Около котельного заведения мальчик стучал молотком по железным листам, и оглушительный лязг железа отдавался на противоположной стороне улицы. После базарной сутолоки, пьяной ругани торговок, трактирного гвалта, праздной суетни разряженного городского люда эти мирные трудовые картины произвели на Митрия успокоительное впечатление. Взволнованные мысли его приняли обычное течение и возвратились к знакомым вещам и делам. «Ишь, жара какая, а они у горна работают! — подумал он, проходя мимо кузниц. — Это ведь, пожалуй, еще жарче, чем в поле... там все-таки ветерком обдувает. Чай, и мы тоже скоро в поле поедем, рожь зачинать... Что-то Филиппова корова?..» И ему вдруг показалось, что он бог знает как давно ушел из деревни, что там без него все уже изменилось, да и сам он стал совсем какой-то другой...

Впереди забелела стена кладбища — город кончился. Здесь было еще пустыннее и глуше, только по большой дороге, проходившей мимо кладбища, тянулась телега, нагруженная кирпичом и камнем. Облако пыли медленно и неохотно ползло за ними; подводчики, лежа на возах, лениво между собою переругивались. Митрий вошел в отворенную калитку и робко огляделся. Ему все думалось: а ну как и здесь где-нибудь притаился городовой и вот сейчас ему задаст окрик: «Куда прешь?» Но никого не было, никто его не остановил; кресты, памятники, могилы — все молчало.

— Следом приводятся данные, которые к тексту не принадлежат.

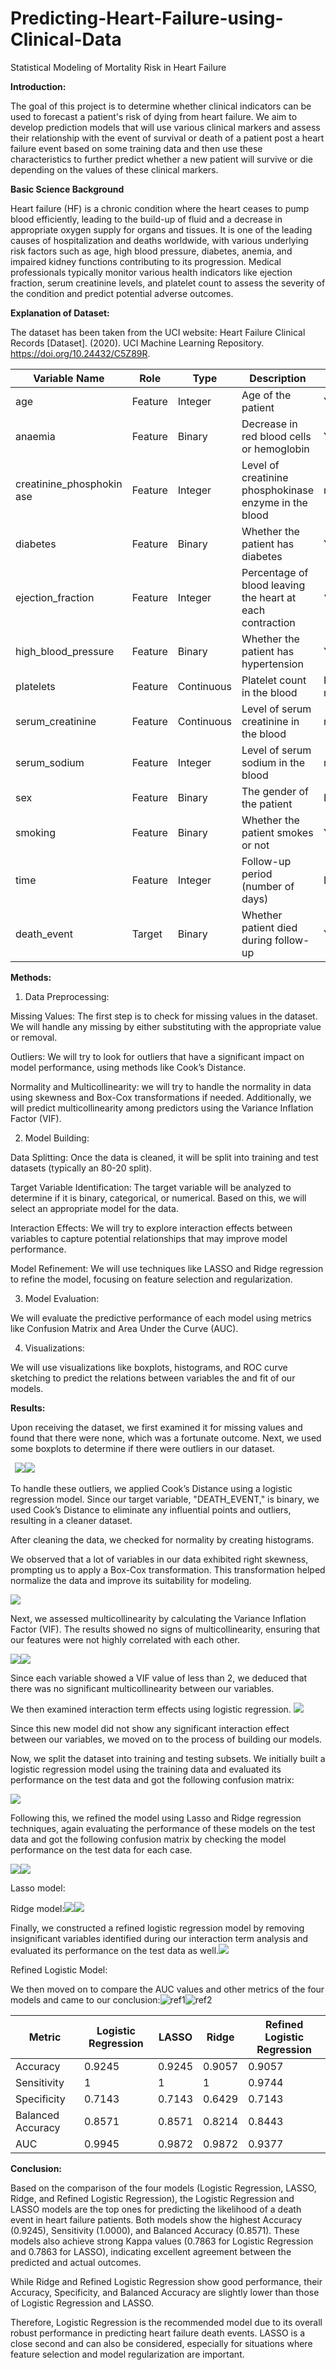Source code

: # Predicting-Heart-Failure-using-Clinical-Data
Statistical Modeling of Mortality Risk in Heart Failure

**Introduction:**

The goal of this project is to determine whether clinical indicators can be used to forecast a patient's risk of dying from heart failure. We aim to develop prediction models that will use various clinical markers and assess their relationship with the event of survival or death of a patient post a heart failure event based on some training data and then use these characteristics to further predict whether a new patient will survive or die depending on the values of these clinical markers.

**Basic Science Background**

Heart failure (HF) is a chronic condition where the heart ceases to pump blood efficiently, leading to the build-up of fluid and a decrease in appropriate oxygen supply for organs and tissues. It is one of the leading causes of hospitalization and deaths worldwide, with various underlying risk factors such as age, high blood pressure, diabetes, anemia, and impaired kidney functions contributing to its progression. Medical professionals typically monitor various health indicators like ejection fraction, serum creatinine levels, and platelet count to assess the severity of the condition and predict potential adverse outcomes.

**Explanation of Dataset:**

The dataset has been taken from the UCI website: Heart Failure Clinical Records [Dataset]. (2020). UCI Machine Learning Repository. https://doi.org/10.24432/C5Z89R.



|**Variable Name**|**Role**|**Type**|**Description**|**Units**|
| - | - | - | - | - |
|age|Feature|Integer|Age of the patient|Years|
|anaemia|Feature|Binary|Decrease in red blood cells or hemoglobin|Yes/No(1,0)|
|creatinine\_phosphokin ase|Feature|Integer|Level of creatinine phosphokinase enzyme in the blood|mcg/L|
|diabetes|Feature|Binary|Whether the patient has diabetes|Yes/No(1,0)|
|ejection\_fraction|Feature|Integer|Percentage of blood leaving the heart at each contraction|%|
|high\_blood\_pressure|Feature|Binary|Whether the patient has hypertension|Yes/No(1,0)|
|platelets|Feature|Continuous|Platelet count in the blood|Kiloplatelets/ mL|
|serum\_creatinine|Feature|Continuous|Level of serum creatinine in the blood|mg/dL|
|serum\_sodium|Feature|Integer|Level of serum sodium in the blood|mEq/L|
|sex|Feature|Binary|The gender of the patient|Female/Male|
|smoking|Feature|Binary|Whether the patient smokes or not|Yes/No(1,0)|
|time|Feature|Integer|Follow-up period (number of days)|Days|
|death\_event|Target|Binary|Whether patient died during follow-up|Yes/No(1,0)|

**Methods:**

1. Data Preprocessing:

Missing Values: The first step is to check for missing values in the dataset. We will handle any missing by either substituting with the appropriate value or removal.

Outliers: We will try to look for outliers that have a significant impact on model performance, using methods like Cook’s Distance.

Normality and Multicollinearity: we will try to handle the normality in data using skewness and Box-Cox transformations if needed. Additionally, we will predict multicollinearity among predictors using the Variance Inflation Factor (VIF).

2. Model Building:

Data Splitting: Once the data is cleaned, it will be split into training and test datasets (typically an 80-20 split).

Target Variable Identification: The target variable will be analyzed to determine if it is binary, categorical, or numerical. Based on this, we will select an appropriate model for the data.

Interaction Effects: We will try to explore interaction effects between variables to capture potential relationships that may improve model performance.

Model Refinement: We will use techniques like LASSO and Ridge regression to refine the model, focusing on feature selection and regularization.

3. Model Evaluation:

We will evaluate the predictive performance of each model using metrics like Confusion Matrix and Area Under the Curve (AUC).

4. Visualizations:

We will use visualizations like boxplots, histograms, and ROC curve sketching to predict the relations between variables the and fit of our models.

**Results:**

Upon receiving the dataset, we first examined it for missing values and found that there were none, which was a fortunate outcome. Next, we used some boxplots to determine if there were outliers in our dataset.


` `![](Aspose.Words.409c28e7-4cbd-45f6-8b15-98fa314a233c.001.jpeg)![](Aspose.Words.409c28e7-4cbd-45f6-8b15-98fa314a233c.002.jpeg)


To handle these outliers, we applied Cook’s Distance using a logistic regression model. Since our target variable, "DEATH\_EVENT," is binary, we used Cook’s Distance to eliminate any influential points and outliers, resulting in a cleaner dataset.

After cleaning the data, we checked for normality by creating histograms.

We observed that a lot of variables in our data exhibited right skewness, prompting us to apply a Box-Cox transformation. This transformation helped normalize the data and improve its suitability for modeling.

![](Aspose.Words.409c28e7-4cbd-45f6-8b15-98fa314a233c.003.jpeg)

Next, we assessed multicollinearity by calculating the Variance Inflation Factor (VIF). The results showed no signs of multicollinearity, ensuring that our features were not highly correlated with each other.

![](Aspose.Words.409c28e7-4cbd-45f6-8b15-98fa314a233c.004.png)![](Aspose.Words.409c28e7-4cbd-45f6-8b15-98fa314a233c.005.png)

Since each variable showed a VIF value of less than 2, we deduced that there was no significant multicollinearity between our variables.

We then examined interaction term effects using logistic regression. 
![](Aspose.Words.409c28e7-4cbd-45f6-8b15-98fa314a233c.006.png)

Since this new model did not show any significant interaction effect between our variables, we moved on to the process of building our models. 

Now, we split the dataset into training and testing subsets. We initially built a logistic regression model using the training data and evaluated its performance on the test data and got the following confusion matrix:

![](Aspose.Words.409c28e7-4cbd-45f6-8b15-98fa314a233c.007.png)

Following this, we refined the model using Lasso and Ridge regression techniques, again evaluating the performance of these models on the test data and got the following confusion matrix by checking the model performance on the test data for each case.

![](Aspose.Words.409c28e7-4cbd-45f6-8b15-98fa314a233c.008.png)![](Aspose.Words.409c28e7-4cbd-45f6-8b15-98fa314a233c.009.png)

Lasso model:

Ridge model:![](Aspose.Words.409c28e7-4cbd-45f6-8b15-98fa314a233c.010.png)![](Aspose.Words.409c28e7-4cbd-45f6-8b15-98fa314a233c.011.png)

Finally, we constructed a refined logistic regression model by removing insignificant variables identified during our interaction term analysis and evaluated its performance on the test data as well.![](Aspose.Words.409c28e7-4cbd-45f6-8b15-98fa314a233c.012.png)

Refined Logistic Model:

We then moved on to compare the AUC values and other metrics of the four models and came to our conclusion:![ref1]![ref2]



|**Metric**|**Logistic Regression**|**LASSO**|**Ridge**|**Refined Logistic Regression**|
| - | - | - | - | - |
|Accuracy|0\.9245|0\.9245|0\.9057|0\.9057|
|Sensitivity|1|1|1|0\.9744|
|Specificity|0\.7143|0\.7143|0\.6429|0\.7143|
|Balanced Accuracy|0\.8571|0\.8571|0\.8214|0\.8443|
|AUC|0\.9945|0\.9872|0\.9872|0\.9377|

**Conclusion:**

Based on the comparison of the four models (Logistic Regression, LASSO, Ridge, and Refined Logistic Regression), the Logistic Regression and LASSO models are the top ones for predicting the likelihood of a death event in heart failure patients. Both models show the highest Accuracy (0.9245), Sensitivity (1.0000), and Balanced Accuracy (0.8571). These models also achieve strong Kappa values (0.7863 for Logistic Regression and 0.7863 for LASSO), indicating excellent agreement between the predicted and actual outcomes.

While Ridge and Refined Logistic Regression show good performance, their Accuracy, Specificity, and Balanced Accuracy are slightly lower than those of Logistic Regression and LASSO.

Therefore, Logistic Regression is the recommended model due to its overall robust performance in predicting heart failure death events. LASSO is a close second and can also be considered, especially for situations where feature selection and model regularization are important.

[ref1]: Aspose.Words.409c28e7-4cbd-45f6-8b15-98fa314a233c.013.png
[ref2]: Aspose.Words.409c28e7-4cbd-45f6-8b15-98fa314a233c.014.png
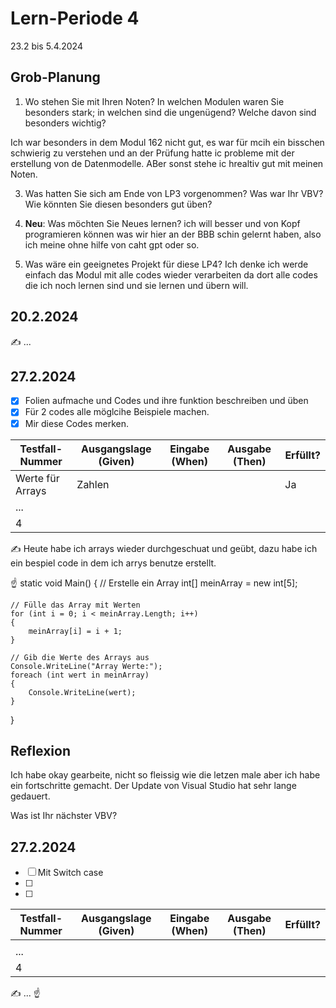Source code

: # Lern-Periode 4

23.2 bis 5.4.2024

## Grob-Planung

1. Wo stehen Sie mit Ihren Noten? In welchen Modulen waren Sie besonders stark; in welchen sind die ungenügend? Welche davon sind besonders wichtig?
   
Ich war besonders in dem Modul 162 nicht gut, es war für mcih ein bisschen schwierig zu verstehen und an der Prüfung hatte ic probleme mit der erstellung von
de Datenmodelle. ABer sonst stehe ic hrealtiv gut mit meinen Noten.

3. Was hatten Sie sich am Ende von LP3 vorgenommen? Was war Ihr VBV? Wie könnten Sie diesen besonders gut üben?

5. **Neu**: Was möchten Sie Neues lernen?
ich will besser und von Kopf programieren können was wir hier an der BBB schin gelernt haben, also ich meine ohne hilfe von caht gpt oder so.
7. Was wäre ein geeignetes Projekt für diese LP4?
Ich denke ich werde einfach das Modul mit alle codes wieder verarbeiten da dort alle codes die ich noch lernen sind und sie lernen und übern will.

## 20.2.2024

✍️ ...

## 27.2.2024

- [X] Folien aufmache und Codes und ihre funktion beschreiben und üben
- [X] Für 2 codes alle möglcihe Beispiele machen.
- [X] Mir diese Codes merken.

| Testfall-Nummer | Ausgangslage (Given) | Eingabe (When) | Ausgabe (Then) | Erfüllt? |
| --------------- | -------------------- | -------------- | -------------- | -------- |
| Werte für Arrays| Zahlen               |                |                | Ja       |
| ...             |                      |                |                |          |
| 4               |                      |                |                |          |

✍️ Heute habe ich arrays wieder durchgeschuat und geübt, dazu habe ich ein bespiel code in dem ich arrys benutze erstellt.

☝️ 
static void Main()
{
    // Erstelle ein Array
    int[] meinArray = new int[5];

    // Fülle das Array mit Werten
    for (int i = 0; i < meinArray.Length; i++)
    {
        meinArray[i] = i + 1;
    }

    // Gib die Werte des Arrays aus
    Console.WriteLine("Array Werte:");
    foreach (int wert in meinArray)
    {
        Console.WriteLine(wert);
    }
}


## Reflexion

Ich habe okay gearbeite, nicht so fleissig wie die letzen male aber ich habe ein fortschritte gemacht. Der Update von Visual Studio hat sehr lange gedauert.

Was ist Ihr nächster VBV?

## 27.2.2024

- [ ] Mit Switch case 
- [ ] 
- [ ] 

| Testfall-Nummer | Ausgangslage (Given) | Eingabe (When) | Ausgabe (Then) | Erfüllt? |
| --------------- | -------------------- | -------------- | -------------- | -------- |
|                 |                      |                |                |          |
| ...             |                      |                |                |          |
| 4               |                      |                |                |          |

✍️ ...
☝️ 
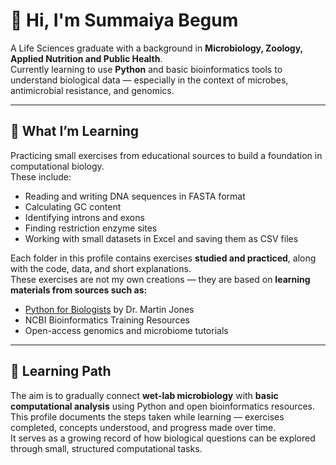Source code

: 
# 👋 Hi, I'm Summaiya Begum

A Life Sciences graduate with a background in **Microbiology, Zoology, Applied Nutrition and Public Health**.  
Currently learning to use **Python** and basic bioinformatics tools to understand biological data — especially in the context of microbes, antimicrobial resistance, and genomics.

---

## 🔬 What I’m Learning

Practicing small exercises from educational sources to build a foundation in computational biology.  
These include:

- Reading and writing DNA sequences in FASTA format  
- Calculating GC content  
- Identifying introns and exons  
- Finding restriction enzyme sites  
- Working with small datasets in Excel and saving them as CSV files  

Each folder in this profile contains exercises **studied and practiced**, along with the code, data, and short explanations.  
These exercises are not my own creations — they are based on **learning materials from sources such as:**
- [Python for Biologists](https://userpages.fu-berlin.de/digga/p4b.pdf) by Dr. Martin Jones  
- NCBI Bioinformatics Training Resources   
- Open-access genomics and microbiome tutorials  


---

## 🎯 Learning Path

The aim is to gradually connect **wet-lab microbiology** with **basic computational analysis** using Python and open bioinformatics resources.  
This profile documents the steps taken while learning — exercises completed, concepts understood, and progress made over time.  
It serves as a growing record of how biological questions can be explored through small, structured computational tasks.

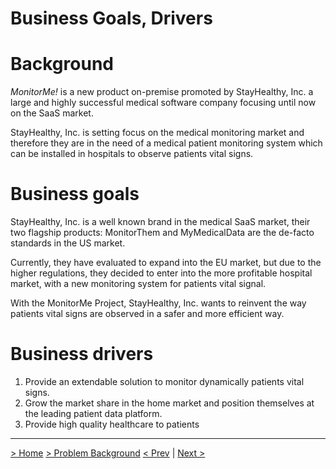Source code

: # Business Goals, Drivers

# Background

*MonitorMe!* is a new product on-premise promoted by StayHealthy, Inc. a large and highly successful medical software company focusing until now on the SaaS market.

StayHealthy, Inc. is setting focus on the medical monitoring market and therefore they are in the need of a medical patient monitoring system which can be installed in hospitals to observe patients vital signs. 

# Business goals

StayHealthy, Inc. is a well known brand in the medical SaaS market, their two flagship products: MonitorThem and MyMedicalData are the de-facto standards in the US market.

Currently, they have evaluated to expand into the EU market, but due to the higher regulations, they decided to enter into the more profitable hospital market, with a new monitoring system for patients vital signal. 

With the MonitorMe Project, StayHealthy, Inc. wants to reinvent the way patients vital signs are observed in a safer and more efficient way. 

# Business drivers

1. Provide an extendable solution to monitor dynamically patients vital signs.
2. Grow the market share in the home market and position themselves at the leading patient data platform.
3. Provide high quality healthcare to patients



---
[> Home](../README.md)    [>  Problem Background](README.md)
[< Prev](README.md)  |  [Next >](Requirements.md)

Митрий снял шапку и перекрестился на церковь с торжественным и благоговейным чувством. Все житейские мысли — о Филипповой корове, о ржи и домашних делах — вылетели у него из головы среди этого величественного безмолвия смерти. Осторожно ступая, словно боясь потревожить покой мертвецов, он свернул налево, по узенькой тропинке, заросшей сочной густой травой. Тропинка извивалась между могилами и терялась наконец в высоком бурьяне, где пышно раскидывались жирные лопухи, цвели красные, желтые и белые мальвы, колючий тоторник гордо покачивал своими малиновыми пушистыми шапками. Здесь пахло медом; отяжелевшие пчелы лениво жужжали над цветами; ласточки нежно щебетали в кустах сиреней и жимолости. Из-за ограды глухо доносились голоса извозчиков и грохот нагруженных камнем телег, но эти посторонние звуки не нарушали мирного кладбищенского покоя и своеобразной жизни, кипевшей здесь. Мертвецы крепко спали в своих могилах, цветы благоухали, пчелы собирали мед, птицы вили гнезда и распевали свои песни, и не было им никакого дела до того, что творилось за белыми стенами кладбища...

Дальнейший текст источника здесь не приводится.